Since then, Paul Gilbert, John Petrucci and Rusty Cooley have taken the technique to super- human levels. The real challenge in alternate picking is changing between strings. The difficulty lies in nailing the timing with both your pick and your fretting finger.
This neoclassical lick descends through the A harmonic minor scale, with the notes arranged in a six-note pattern that repeats over three octaves. Remember that you're measuring your base skill level, so make sure you're playing cleanly and without any mistakes in either hand.
Benchmark test tab (right-click to download)
Hold your pick at an angle to the string so the edge hits the string. Move from your wrist in a rotational motion and try not to pick from your thumb or elbow, as these are harder to control.
Remember, your main aim is to land your fretting finger at exactly the same moment that you pick. Play each of these phrases for 30 seconds before attempting to up the tempo.
Focus on timing the down-picks with your fretting finger movements (first with your fourth finger, then your third). You should play four evenly timed downstrokes.
Up-pick on the beat
Starting on an upstroke is unusual, but it is a skill that is worth developing. Focus on timing - your pick and finger should both arrive at the string simultaneously.
These three notes highlight the moment of a string change. There is likely to be a small timing difference between your pick and finger, so practise slowly.
The alternate-picked licks that we've composed below each focus on a different pick-stroke permutation.
We start off with a two-note-per-string pattern, in which each string change is performed with a downstroke - the rock lick changes string on an upstroke.
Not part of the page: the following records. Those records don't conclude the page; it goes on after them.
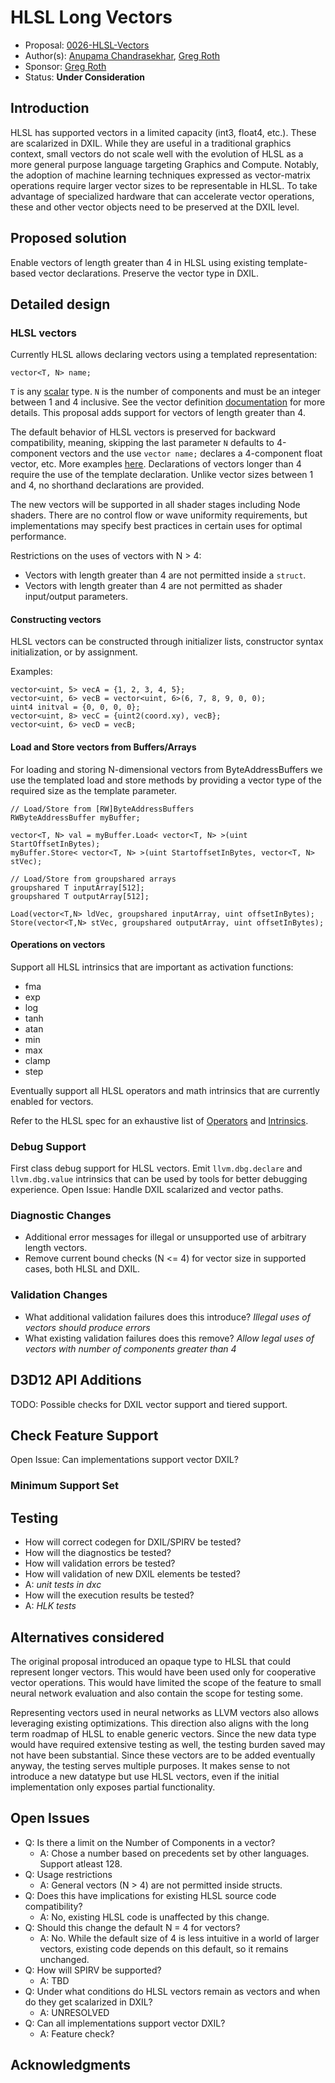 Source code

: <!-- {% raw %} -->

# HLSL Long Vectors

* Proposal: [0026-HLSL-Vectors](0026-hlsl-vector-type.md)
* Author(s): [Anupama Chandrasekhar](https://github.com/anupamachandra), [Greg Roth](https://github.com/pow2clk)
* Sponsor: [Greg Roth](https://github.com/pow2clk)
* Status: **Under Consideration**

## Introduction

HLSL has supported vectors in a limited capacity (int3, float4, etc.).
These are scalarized in DXIL.
While they are useful in a traditional graphics context,
 small vectors do not scale well with the evolution of HLSL as a more general purpose language targeting Graphics and Compute.
Notably, the adoption of machine learning techniques expressed as vector-matrix operations require larger vector sizes to be representable in HLSL.
To take advantage of specialized hardware that can accelerate vector operations,
 these and other vector objects need to be preserved at the DXIL level.

## Proposed solution

Enable vectors of length greater than 4 in HLSL using existing template-based vector declarations.
Preserve the vector type in DXIL.

## Detailed design

### HLSL vectors

Currently HLSL allows declaring vectors using a templated representation:

```hlsl
vector<T, N> name;
```

`T` is any [scalar](https://learn.microsoft.com/en-us/windows/win32/direct3dhlsl/dx-graphics-hlsl-scalar) type.
`N` is the number of components and must be an integer between 1 and 4 inclusive.
See the vector definition [documentation](https://learn.microsoft.com/en-us/windows/win32/direct3dhlsl/dx-graphics-hlsl-vector) for more details.
This proposal adds support for vectors of length greater than 4.

The default behavior of HLSL vectors is preserved for backward compatibility, meaning, skipping the last parameter `N`
defaults to 4-component vectors and the use `vector name;` declares a 4-component float vector, etc. More examples
[here](https://learn.microsoft.com/en-us/windows/win32/direct3dhlsl/dx-graphics-hlsl-vector).
Declarations of vectors longer than 4 require the use of the template declaration.
Unlike vector sizes between 1 and 4, no shorthand declarations are provided.

The new vectors will be supported in all shader stages including Node shaders. There are no control flow or wave
uniformity requirements, but implementations may specify best practices in certain uses for optimal performance.

Restrictions on the uses of vectors with N > 4:

* Vectors with length greater than 4 are not permitted inside a `struct`.
* Vectors with length greater than 4 are not permitted as shader input/output parameters.

#### Constructing vectors

HLSL vectors can be constructed through initializer lists, constructor syntax initialization, or by assignment.

Examples:

``` hlsl
vector<uint, 5> vecA = {1, 2, 3, 4, 5};
vector<uint, 6> vecB = vector<uint, 6>(6, 7, 8, 9, 0, 0);
uint4 initval = {0, 0, 0, 0};
vector<uint, 8> vecC = {uint2(coord.xy), vecB};
vector<uint, 6> vecD = vecB;
```

#### Load and Store vectors from Buffers/Arrays

For loading and storing N-dimensional vectors from ByteAddressBuffers we use the templated load and store methods
by providing a vector type of the required size as the template parameter.

```hlsl
// Load/Store from [RW]ByteAddressBuffers
RWByteAddressBuffer myBuffer;

vector<T, N> val = myBuffer.Load< vector<T, N> >(uint StartOffsetInBytes);
myBuffer.Store< vector<T, N> >(uint StartoffsetInBytes, vector<T, N> stVec);

// Load/Store from groupshared arrays
groupshared T inputArray[512];
groupshared T outputArray[512];

Load(vector<T,N> ldVec, groupshared inputArray, uint offsetInBytes);
Store(vector<T,N> stVec, groupshared outputArray, uint offsetInBytes);
```

#### Operations on vectors

Support all HLSL intrinsics that are important as activation functions:

* fma
* exp
* log
* tanh
* atan
* min
* max
* clamp
* step

Eventually support all HLSL operators and math intrinsics that are currently enabled for vectors.

Refer to the HLSL spec for an exhaustive list of [Operators](https://learn.microsoft.com/en-us/windows/win32/direct3dhlsl/dx-graphics-hlsl-operators) and [Intrinsics](https://learn.microsoft.com/en-us/windows/win32/direct3dhlsl/dx-graphics-hlsl-intrinsic-functions).

### Debug Support

First class debug support for HLSL vectors. Emit `llvm.dbg.declare` and `llvm.dbg.value` intrinsics that can be used by tools for better debugging experience. Open Issue: Handle DXIL scalarized and vector paths.

### Diagnostic Changes

* Additional error messages for illegal or unsupported use of arbitrary length vectors.
* Remove current bound checks (N <= 4) for vector size in supported cases, both HLSL and DXIL.

### Validation Changes

* What additional validation failures does this introduce?
*Illegal uses of vectors should produce errors*
* What existing validation failures does this remove?
*Allow legal uses of vectors with number of components greater than 4*

## D3D12 API Additions

TODO: Possible checks for DXIL vector support and tiered support.

## Check Feature Support

Open Issue: Can implementations support vector DXIL?

### Minimum Support Set

## Testing

* How will correct codegen for DXIL/SPIRV be tested?
* How will the diagnostics be tested?
* How will validation errors be tested?
* How will validation of new DXIL elements be tested?
* A: *unit tests in dxc*
* How will the execution results be tested?
* A: *HLK tests*

## Alternatives considered

The original proposal introduced an opaque type to HLSL that could represent longer vectors.
This would have been used only for cooperative vector operations.
This would have limited the scope of the feature to small neural network evaluation and also contain the scope for testing some.

Representing vectors used in neural networks as LLVM vectors also allows leveraging existing optimizations.
This direction also aligns with the long term roadmap of HLSL to enable generic vectors.
Since the new data type would have required extensive testing as well,
the testing burden saved may not have been substantial.
Since these vectors are to be added eventually anyway, the testing serves multiple purposes.
It makes sense to not introduce a new datatype but use HLSL vectors,
even if the initial implementation only exposes partial functionality.

## Open Issues

* Q: Is there a limit on the Number of Components in a vector?
  * A: Chose a number based on precedents set by other languages. Support atleast 128.
* Q: Usage restrictions
  * A: General vectors (N > 4) are not permitted inside structs.
* Q: Does this have implications for existing HLSL source code compatibility?
  * A: No, existing HLSL code is unaffected by this change.
* Q: Should this change the default N = 4 for vectors?
  * A: No. While the default size of 4 is less intuitive in a world of larger vectors, existing code depends on this default, so it remains unchanged.
* Q: How will SPIRV be supported?
  * A: TBD
* Q: Under what conditions do HLSL vectors remain as vectors and when do they get scalarized in DXIL?
  * A: UNRESOLVED
* Q: Can all implementations support vector DXIL?
  * A: Feature check?

## Acknowledgments

<!-- {% endraw %} --> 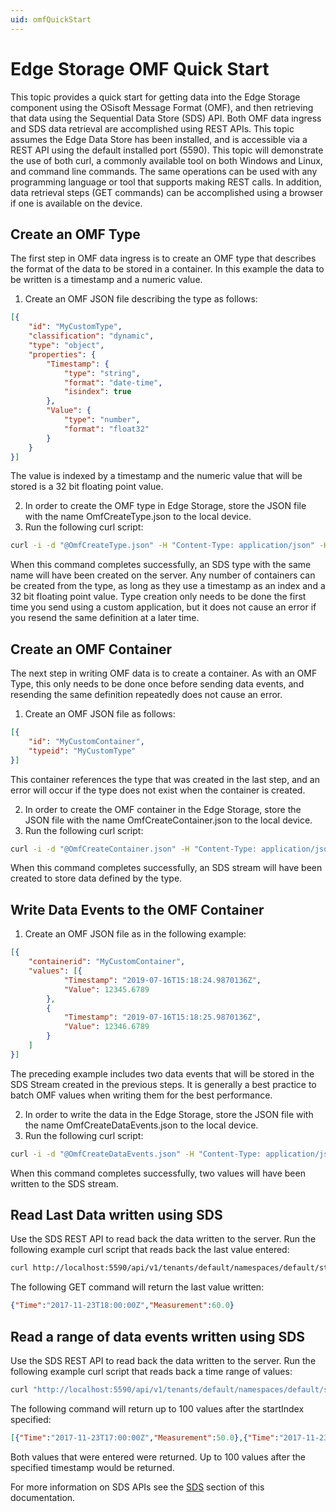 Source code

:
 ```yaml
---
uid: omfQuickStart
---
```


# Edge Storage OMF Quick Start


This topic provides a quick start for getting data into the Edge Storage component using the OSisoft Message Format (OMF), and then retrieving that data using the Sequential Data Store (SDS) API. Both OMF data ingress and SDS data retrieval are accomplished using REST APIs. This topic assumes the Edge Data Store has been installed, and is accessible via a REST API using the default installed port (5590). This topic will demonstrate the use of both curl, a commonly available tool on both Windows and Linux, and command line commands. The same operations can be used with any programming language or tool that supports making REST calls. In addition, data retrieval steps (GET commands) can be accomplished using a browser if one is available on the device.


## Create an OMF Type

The first step in OMF data ingress is to create an OMF type that describes the format of the data to be stored in a container. In this example the data to be written is a timestamp and a numeric value.

1. Create an OMF JSON file describing the type as follows:


```json
[{
    "id": "MyCustomType",
    "classification": "dynamic",
    "type": "object",
    "properties": {
        "Timestamp": {
            "type": "string",
            "format": "date-time",
            "isindex": true
        },
        "Value": {
            "type": "number",
            "format": "float32"
        }
    }
}]
```


The value is indexed by a timestamp and the numeric value that will be stored is a 32 bit floating point value.

2. In order to create the OMF type in Edge Storage, store the JSON file with the name OmfCreateType.json to the local device.
3. Run the following curl script:


```bash
curl -i -d "@OmfCreateType.json" -H "Content-Type: application/json" -H "producertoken: x " -H "omfversion: 1.1" -H "action: create" -H "messageformat: json" -H "messagetype: type" -X POST http://localhost:5590/api/v1/tenants/default/namespaces/default/omf/
```

When this command completes successfully, an SDS type with the same name will have been created on the server. Any number of containers can be created from the type, as long as they use a timestamp as an index and a 32 bit floating point value. Type creation only needs to be done the first time you send using a custom application, but it does not cause an error if you resend the same definition at a later time.

## Create an OMF Container

The next step in writing OMF data is to create a container. As with an OMF Type, this only needs to be done once before sending data events, and resending the same definition repeatedly does not cause an error.

1. Create an OMF JSON file as follows:

```json
[{
    "id": "MyCustomContainer",
    "typeid": "MyCustomType"
}]
```


This container references the type that was created in the last step, and an error will occur if the type does not exist when the container is created. 

2. In order to create the OMF container in the Edge Storage, store the JSON file with the name OmfCreateContainer.json to the local device.
3. Run the following curl script:


```bash
curl -i -d "@OmfCreateContainer.json" -H "Content-Type: application/json" -H "producertoken: x " -H "omfversion: 1.1" -H "action: create" -H "messageformat: json" -H "messagetype: container" -X POST http://localhost:5590/api/v1/tenants/default/namespaces/default/omf/
```

When this command completes successfully, an SDS stream will have been created to store data defined by the type.

## Write Data Events to the OMF Container

1. Create an OMF JSON file as in the following example:

```json
[{
    "containerid": "MyCustomContainer",
    "values": [{
            "Timestamp": "2019-07-16T15:18:24.9870136Z",
            "Value": 12345.6789
        },
        {
            "Timestamp": "2019-07-16T15:18:25.9870136Z",
            "Value": 12346.6789
        }
    ]
}]
```

The preceding example includes two data events that will be stored in the SDS Stream created in the previous steps. It is generally a best practice to batch OMF values when writing them for the best performance. 

2. In order to write the data in the Edge Storage, store the JSON file with the name OmfCreateDataEvents.json to the local device.
3. Run the following curl script:


```bash
curl -i -d "@OmfCreateDataEvents.json" -H "Content-Type: application/json" -H "producertoken: x " -H "omfversion: 1.1" -H "action: create" -H "messageformat: json" -H "messagetype: data" -X POST http://localhost:5590/api/v1/tenants/default/namespaces/default/omf/
```

When this command completes successfully, two values will have been written to the SDS stream.

## Read Last Data written using SDS


Use the SDS REST API to read back the data written to the server. Run the following example curl script that reads back the last value entered:


```bash
curl http://localhost:5590/api/v1/tenants/default/namespaces/default/streams/MyCustomContainer/Data/Last
```

The following GET command will return the last value written:

```json
{"Time":"2017-11-23T18:00:00Z","Measurement":60.0}
```

## Read a range of data events written using SDS


Use the SDS REST API to read back the data written to the server. Run the following example curl script that reads back a time range of values:


```bash
curl "http://localhost:5590/api/v1/tenants/default/namespaces/default/streams/MyCustomContainer/Data?startIndex=2017-07-08T13:00:00Z&count=100"
```

The following command will return up to 100 values after the startIndex specified:

```json
[{"Time":"2017-11-23T17:00:00Z","Measurement":50.0},{"Time":"2017-11-23T18:00:00Z","Measurement":60.0}]
```

Both values that were entered were returned. Up to 100 values after the specified timestamp would be returned.

For more information on SDS APIs see the [SDS](xref:sdsQuickStart) section of this documentation.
We complete this set of musical licks with the final shred example, which alternates between downstroke and upstroke string changes.
This lick uses the notes of the A minor pentatonic scale (A C D E G) and is arranged in four-notes-per-scale shapes, moving down the neck after each group of four.
For maximum speed, play the entire lick with your first and third fingers, and sync your third finger with each downstroke in order to lock both hands together.
Blues lick tab (right-click to download)
You need steady timing for this 16th-note lick. In bar 1, change from the first string to the second with a downstroke followed by an upstroke in an 'inside the strings motion.
In bar 2, change from the second string to the first with a downstroke followed by an upstroke in an 'outside the strings' motion.
Rock lick tab (right-click to download)
Starting on a B note, this lick uses a six-note phrase based on the A harmonic minor scale (A B C D E F G#).
In bar 1 this follows a two-string fretting pattern, ie, the six-note shape is repeated on the other string pairs. Target your first finger on the first note of each six-note grouping and keep your pick moving down and up.